Start of Block
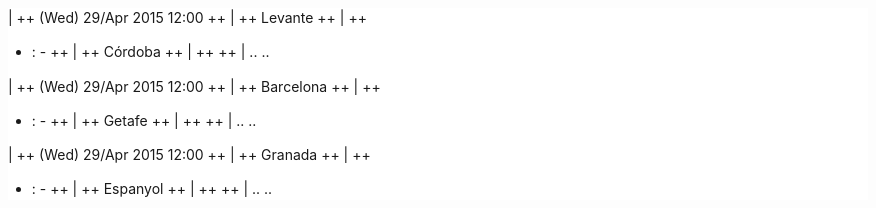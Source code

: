 | ++
(Wed) 29/Apr 2015 12:00  ++
| ++
Levante  ++
| ++
- : -  ++
| ++
Córdoba   ++
| ++
   ++
|
.. 
..

| ++
(Wed) 29/Apr 2015 12:00  ++
| ++
Barcelona  ++
| ++
- : -  ++
| ++
Getafe   ++
| ++
   ++
|
.. 
..

| ++
(Wed) 29/Apr 2015 12:00  ++
| ++
Granada  ++
| ++
- : -  ++
| ++
Espanyol   ++
| ++
   ++
|
.. 
..
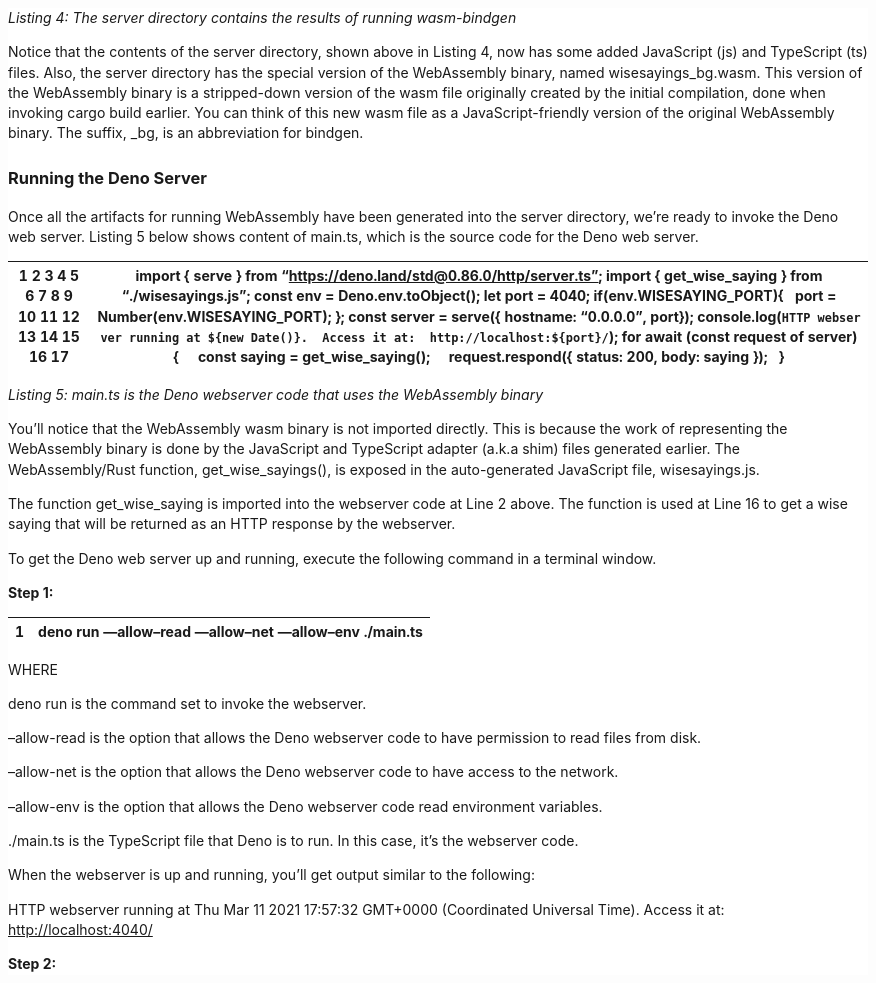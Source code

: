 _Listing 4: The server directory contains the results of running wasm-bindgen_

Notice that the contents of the server directory, shown above in Listing 4, now has some added JavaScript (js) and TypeScript (ts) files. Also, the server directory has the special version of the WebAssembly binary, named wisesayings_bg.wasm. This version of the WebAssembly binary is a stripped-down version of the wasm file originally created by the initial compilation, done when invoking cargo build earlier. You can think of this new wasm file as a JavaScript-friendly version of the original WebAssembly binary. The suffix, _bg, is an abbreviation for bindgen.

### Running the Deno Server

Once all the artifacts for running WebAssembly have been generated into the server directory, we’re ready to invoke the Deno web server. Listing 5 below shows content of main.ts, which is the source code for the Deno web server.

1 2 3 4 5 6 7 8 9 10 11 12 13 14 15 16 17 | import { serve } from “https://deno.land/std@0.86.0/http/server.ts”; import { get_wise_saying } from “./wisesayings.js”; const env = Deno.env.toObject(); let port = 4040; if(env.WISESAYING_PORT){   port = Number(env.WISESAYING_PORT); }; const server = serve({ hostname: “0.0.0.0”, port}); console.log(`HTTP webserver running at ${new Date()}.  Access it at:  http://localhost:${port}/`); for await (const request of server) {     const saying = get_wise_saying();     request.respond({ status: 200, body: saying });   }
---|---

_Listing 5: main.ts is the Deno webserver code that uses the WebAssembly binary_

You’ll notice that the WebAssembly wasm binary is not imported directly. This is because the work of representing the WebAssembly binary is done by the JavaScript and TypeScript adapter (a.k.a shim) files generated earlier. The WebAssembly/Rust function, get_wise_sayings(), is exposed in the auto-generated JavaScript file, wisesayings.js.

The function get_wise_saying is imported into the webserver code at Line 2 above. The function is used at Line 16 to get a wise saying that will be returned as an HTTP response by the webserver.

To get the Deno web server up and running, execute the following command in a terminal window.

**Step 1:**

1 | deno run —allow–read —allow–net —allow–env ./main.ts
---|---

WHERE

deno run is the command set to invoke the webserver.

–allow-read is the option that allows the Deno webserver code to have permission to read files from disk.

–allow-net is the option that allows the Deno webserver code to have access to the network.

–allow-env is the option that allows the Deno webserver code read environment variables.

./main.ts is the TypeScript file that Deno is to run. In this case, it’s the webserver code.

When the webserver is up and running, you’ll get output similar to the following:

HTTP webserver running at Thu Mar 11 2021 17:57:32 GMT+0000 (Coordinated Universal Time). Access it at: <http://localhost:4040/>

**Step 2:**
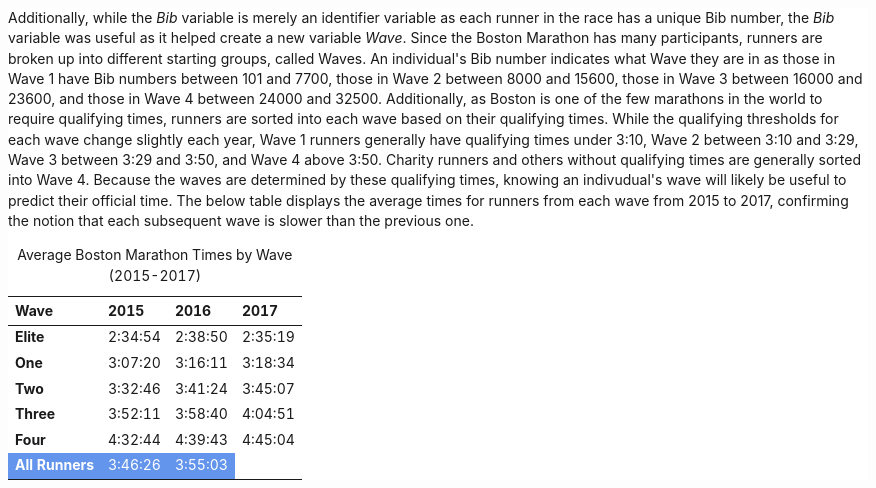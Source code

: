 Additionally, while the *Bib* variable is merely an identifier variable as each runner in the race has a unique Bib number, the *Bib* variable was useful as it helped create a new variable *Wave*. Since the Boston Marathon has many participants, runners are broken up into different starting groups, called Waves. An individual's Bib number indicates what Wave they are in as those in Wave 1 have Bib numbers between 101 and 7700, those in Wave 2 between 8000 and 15600, those in Wave 3 between 16000 and 23600, and those in Wave 4 between 24000 and 32500. Additionally, as Boston is one of the few marathons in the world to require qualifying times, runners are sorted into each wave based on their qualifying times. While the qualifying thresholds for each wave change slightly each year, Wave 1 runners generally have qualifying times under 3:10, Wave 2 between 3:10 and 3:29, Wave 3 between 3:29 and 3:50, and Wave 4 above 3:50. Charity runners and others without qualifying times are generally sorted into Wave 4. Because the waves are determined by these qualifying times, knowing an indivudual's wave will likely be useful to predict their official time. The below table displays the average times for runners from each wave from 2015 to 2017, confirming the notion that each subsequent wave is slower than the previous one.


<table class="table table-striped" style="margin-left: auto; margin-right: auto;">
<caption>Average Boston Marathon Times by Wave (2015-2017)</caption>
 <thead>
  <tr>
   <th style="text-align:left;"> Wave </th>
   <th style="text-align:left;"> 2015 </th>
   <th style="text-align:left;"> 2016 </th>
   <th style="text-align:left;"> 2017 </th>
  </tr>
 </thead>
<tbody>
  <tr>
   <td style="text-align:left;font-weight: bold;"> Elite </td>
   <td style="text-align:left;"> 2:34:54 </td>
   <td style="text-align:left;"> 2:38:50 </td>
   <td style="text-align:left;"> 2:35:19 </td>
  </tr>
  <tr>
   <td style="text-align:left;font-weight: bold;"> One </td>
   <td style="text-align:left;"> 3:07:20 </td>
   <td style="text-align:left;"> 3:16:11 </td>
   <td style="text-align:left;"> 3:18:34 </td>
  </tr>
  <tr>
   <td style="text-align:left;font-weight: bold;"> Two </td>
   <td style="text-align:left;"> 3:32:46 </td>
   <td style="text-align:left;"> 3:41:24 </td>
   <td style="text-align:left;"> 3:45:07 </td>
  </tr>
  <tr>
   <td style="text-align:left;font-weight: bold;"> Three </td>
   <td style="text-align:left;"> 3:52:11 </td>
   <td style="text-align:left;"> 3:58:40 </td>
   <td style="text-align:left;"> 4:04:51 </td>
  </tr>
  <tr>
   <td style="text-align:left;font-weight: bold;"> Four </td>
   <td style="text-align:left;"> 4:32:44 </td>
   <td style="text-align:left;"> 4:39:43 </td>
   <td style="text-align:left;"> 4:45:04 </td>
  </tr>
  <tr>
   <td style="text-align:left;color: white !important;background-color: cornflowerblue !important;font-weight: bold;"> All Runners </td>
   <td style="text-align:left;color: white !important;background-color: cornflowerblue !important;"> 3:46:26 </td>
   <td style="text-align:left;color: white !important;background-color: cornflowerblue !important;"> 3:55:03 </td>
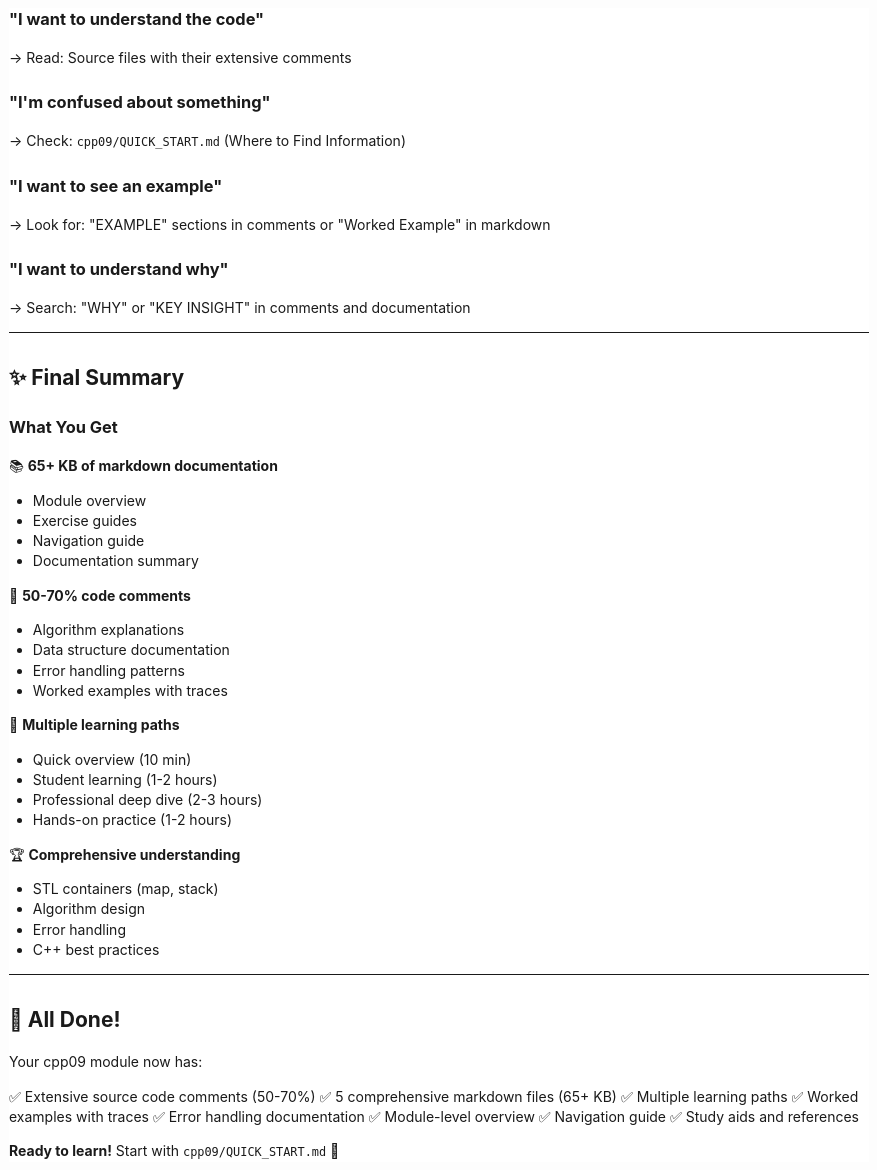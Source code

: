 ### "I want to understand the code"
→ Read: Source files with their extensive comments

### "I'm confused about something"
→ Check: `cpp09/QUICK_START.md` (Where to Find Information)

### "I want to see an example"
→ Look for: "EXAMPLE" sections in comments or "Worked Example" in markdown

### "I want to understand why"
→ Search: "WHY" or "KEY INSIGHT" in comments and documentation

---

## ✨ Final Summary

### What You Get

📚 **65+ KB of markdown documentation**
- Module overview
- Exercise guides  
- Navigation guide
- Documentation summary

💬 **50-70% code comments**
- Algorithm explanations
- Data structure documentation
- Error handling patterns
- Worked examples with traces

🎯 **Multiple learning paths**
- Quick overview (10 min)
- Student learning (1-2 hours)
- Professional deep dive (2-3 hours)
- Hands-on practice (1-2 hours)

🏆 **Comprehensive understanding**
- STL containers (map, stack)
- Algorithm design
- Error handling
- C++ best practices

---

## 🎉 All Done!

Your cpp09 module now has:

✅ Extensive source code comments (50-70%)
✅ 5 comprehensive markdown files (65+ KB)
✅ Multiple learning paths
✅ Worked examples with traces
✅ Error handling documentation
✅ Module-level overview
✅ Navigation guide
✅ Study aids and references

**Ready to learn!** Start with `cpp09/QUICK_START.md` 🚀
End of Block
## WHAT THIS TASK INVOLVES
Look back at the entries above and repeat, unchanged, every line from the line holding "- Exercise guides" through the line holding "aids and references".

## TASK OUTPUT
- Exercise guides  
- Navigation guide
- Documentation summary

💬 **50-70% code comments**
- Algorithm explanations
- Data structure documentation
- Error handling patterns
- Worked examples with traces

🎯 **Multiple learning paths**
- Quick overview (10 min)
- Student learning (1-2 hours)
- Professional deep dive (2-3 hours)
- Hands-on practice (1-2 hours)

🏆 **Comprehensive understanding**
- STL containers (map, stack)
- Algorithm design
- Error handling
- C++ best practices

---

## 🎉 All Done!

Your cpp09 module now has:

✅ Extensive source code comments (50-70%)
✅ 5 comprehensive markdown files (65+ KB)
✅ Multiple learning paths
✅ Worked examples with traces
✅ Error handling documentation
✅ Module-level overview
✅ Navigation guide
✅ Study aids and references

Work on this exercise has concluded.